Schwedens Tore schossen Elin Rubensson (2), Pauline Hammarlund und Malin Diaz (Foto), dazu kam ein Eigentor der Serbinnen.

In der anderen Gruppe setzten sich ebenfalls vorzeitig Dänemark und Portugal durch.

Schwedens U19 vor dem Deutschlandspiel im April 2012. Stehend vlnr: Magdalena Eriksson, Jennie Nordin, Pauline Hammarlund, Therese Boström, Fridolina Rolfö, Julia Wahlberg. Vorne vlnr: Amanda Ilestedt, Hanna Glas, Jessica Höglander, Malin Diaz, Elin Rubensson

„Dänemark ist vermutlich die beste Mannschaft der anderen Gruppe. Aber wir freuen uns auf die Fortsetzung des Turniers, die Mannschaft, die wir haben, ist ungeheuer vielseitig. Wir spielen einen sehr guten Fußball, dass muss man sagen. Das ist wunderbar anzuschauen, die können nach hinten auf Sicherheit spielen, sie können angreifen und auf Konter spielen. Diese Mädchen hier sind in ihrer Ausbildung weit gekommen und das haben wir natürlich ihren Vereinen zu verdanken. Besonders auch, dass die Mädchen ausgeruht und fit zur EM gekommen sind, daran haben wir viel Freude,“ sagte Calle Barling der Homepage des schwedischen Fußbvallverbands nach dem Spiel gegen Serbien.

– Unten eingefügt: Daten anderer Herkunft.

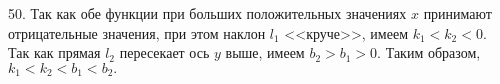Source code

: 50. Так как обе функции при больших положительных значениях $x$ принимают отрицательные значения, при этом наклон $l_1$ <<круче>>, имеем $k_1<k_2<0.$
Так как прямая $l_2$ пересекает ось $y$ выше, имеем $b_2>b_1>0.$ Таким образом, $k_1<k_2<b_1<b_2.$\\
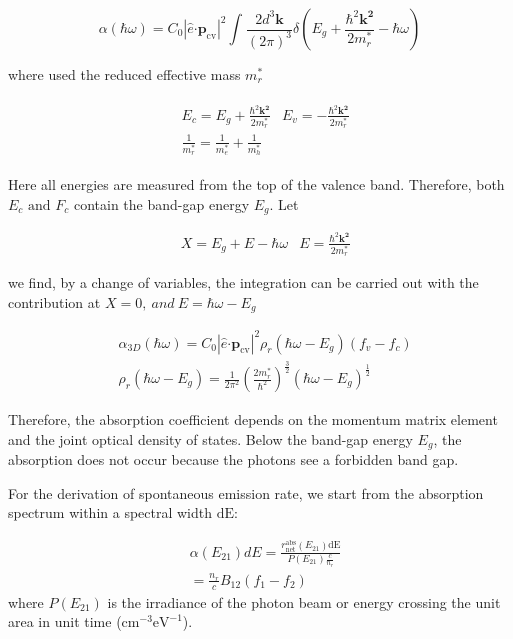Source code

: \begin{equation}
\alpha\left( \hbar\omega \right) = C_{0}\left| \hat{e}\bm{\cdot}\bm{p}_{\text{cv}} \right|^{2}\int_{}^{}\frac{2d^{3}\bm{k}}{\left( 2\pi \right)^{3}}\delta(E_{g} + \frac{\hbar^{2}\bm{k}^{\bm{2}}}{2m_{r}^{*}} - \hbar\omega)
\end{equation}

where used the reduced effective mass \(m_{r}^{*}\)

\begin{eqnarray}
  \begin{aligned}
  & E_{c} = E_{g} + \frac{\hbar^{2}\bm{k}^{\bm{2}}}{2m_{r}^{*}}
  & E_{v} = - \frac{\hbar^{2}\bm{k}^{\bm{2}}}{2m_{r}^{*}} \nonumber \\
  & \frac{1}{m_{r}^{*}} = \frac{1}{m_{e}^{*}} + \frac{1}{m_{h}^{*}}
  \end{aligned}
\end{eqnarray}

Here all energies are measured from the top of the valence band.
Therefore, both \(E_{c}\text{\ and\ }F_{c}\) contain the band-gap energy
\(E_{g}\). Let

\begin{eqnarray}
  & X = E_{g} + E - \hbar\omega
  & E = \frac{\hbar^{2}\bm{k}^{\bm{2}}}{2m_{r}^{\ast}}
\end{eqnarray}

we find, by a change of variables, the integration can be carried out
with the contribution at \(X = 0,\ and\ E = {\hbar\omega - E}_{g}\)

\begin{eqnarray}
  & \alpha_{3D}\left( \hbar\omega \right) = C_{0}\left| \hat{e}\bm{\cdot}\bm{p}_{\text{cv}} \right|^{2}\rho_{r}\left( {\hbar\omega - E}_{g} \right)(f_v-f_c)  \\
  & \rho_{r}\left( {\hbar\omega - E}_{g} \right) = \frac{1}{2\pi^{2}}{(\frac{2m_{r}^{*}}{\hbar^{2}})}^{\frac{3}{2}}\left( {\hbar\omega - E}_{g} \right)^{\frac{1}{2}}
\end{eqnarray}

Therefore, the absorption coefficient depends on the momentum matrix
element and the joint optical density of states. Below the band-gap
energy \(E_{g}\), the absorption does not occur because the photons see
a forbidden band gap.

For the derivation of spontaneous emission rate, we start from the absorption
spectrum within a spectral width \(\text{dE}\):

\begin{eqnarray}
   &  \alpha\left( E_{21} \right)dE = \frac{r_{\text{net}}^{\text{abs}}\left( E_{21} \right)\text{dE}}{P\left( E_{21} \right)\frac{c}{n_{r}}} \nonumber \\
   & = \frac{n_{r}}{c}B_{12}\left( f_{1} - f_{2} \right)
\end{eqnarray}
where \(P\left( E_{21} \right)\) is the irradiance of the photon beam or energy
crossing the unit area in unit time (\(\text{cm}^{- 3}\text{eV}^{- 1}\)).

Ähnlich enthusiastisch hatte sich Barling schon nach dem 1:0 Sieg gegen Deutschland in der Quali in Västerås im April geäußert. Da hatte er davon gesprochen, dass diese U19 wohlk diejenige mit dem besten Zuspiel sei, das er je bei diese3r Altersgruppe erlebt habe. In der Tat spielen in der schwedischen Mannschaft (Archivbild vom Spiel gegen Deutschland in Västerås) viele Talente, die bereits Stammplätze in ihren Vereinen haben: Magdalena Eriksson (Djurgården), Jennie Nordin (AIK) und Amanda Ilestedt (LdB FC Malmö) spielen Woche für Woche gegen Stürmerinnen wie Marta, Manon Melis, Christen Press und Anja Mittag. Stürmerin Elin Rubensson hat inzwischen auch einen Stammplatz beim schwedischen Meister und geht im AUgust sogar in die Champions League.